WHAT TO DO | The answer must be every line from the entries below that includes "messages".

GIVEN RECORDS |

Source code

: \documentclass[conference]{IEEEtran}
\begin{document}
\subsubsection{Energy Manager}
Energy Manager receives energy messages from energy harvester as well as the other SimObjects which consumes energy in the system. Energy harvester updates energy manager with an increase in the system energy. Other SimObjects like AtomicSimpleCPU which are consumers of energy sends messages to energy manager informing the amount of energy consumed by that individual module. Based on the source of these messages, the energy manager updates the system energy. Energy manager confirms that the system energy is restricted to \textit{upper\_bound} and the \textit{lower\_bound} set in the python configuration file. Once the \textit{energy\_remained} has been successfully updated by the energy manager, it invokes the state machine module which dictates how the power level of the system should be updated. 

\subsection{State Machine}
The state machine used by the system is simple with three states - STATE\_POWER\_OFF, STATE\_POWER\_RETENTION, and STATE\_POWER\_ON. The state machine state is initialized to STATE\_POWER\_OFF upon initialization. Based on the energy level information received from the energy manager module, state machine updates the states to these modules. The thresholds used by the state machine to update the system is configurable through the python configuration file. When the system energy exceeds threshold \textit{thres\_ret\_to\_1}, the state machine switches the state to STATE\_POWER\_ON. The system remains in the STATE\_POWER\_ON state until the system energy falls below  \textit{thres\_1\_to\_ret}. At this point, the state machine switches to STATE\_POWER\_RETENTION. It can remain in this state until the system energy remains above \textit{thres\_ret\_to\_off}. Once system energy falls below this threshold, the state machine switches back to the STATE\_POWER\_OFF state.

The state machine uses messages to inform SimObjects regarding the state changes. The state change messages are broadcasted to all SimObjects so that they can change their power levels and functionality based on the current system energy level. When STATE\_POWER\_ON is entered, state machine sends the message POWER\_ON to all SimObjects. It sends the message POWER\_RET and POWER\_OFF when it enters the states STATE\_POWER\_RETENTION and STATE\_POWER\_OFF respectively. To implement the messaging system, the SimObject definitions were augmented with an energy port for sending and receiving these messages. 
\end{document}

TASK RESPONSE |
Energy Manager receives energy messages from energy harvester as well as the other SimObjects which consumes energy in the system. Energy harvester updates energy manager with an increase in the system energy. Other SimObjects like AtomicSimpleCPU which are consumers of energy sends messages to energy manager informing the amount of energy consumed by that individual module. Based on the source of these messages, the energy manager updates the system energy. Energy manager confirms that the system energy is restricted to \textit{upper\_bound} and the \textit{lower\_bound} set in the python configuration file. Once the \textit{energy\_remained} has been successfully updated by the energy manager, it invokes the state machine module which dictates how the power level of the system should be updated. 
The state machine uses messages to inform SimObjects regarding the state changes. The state change messages are broadcasted to all SimObjects so that they can change their power levels and functionality based on the current system energy level. When STATE\_POWER\_ON is entered, state machine sends the message POWER\_ON to all SimObjects. It sends the message POWER\_RET and POWER\_OFF when it enters the states STATE\_POWER\_RETENTION and STATE\_POWER\_OFF respectively. To implement the messaging system, the SimObject definitions were augmented with an energy port for sending and receiving these messages. 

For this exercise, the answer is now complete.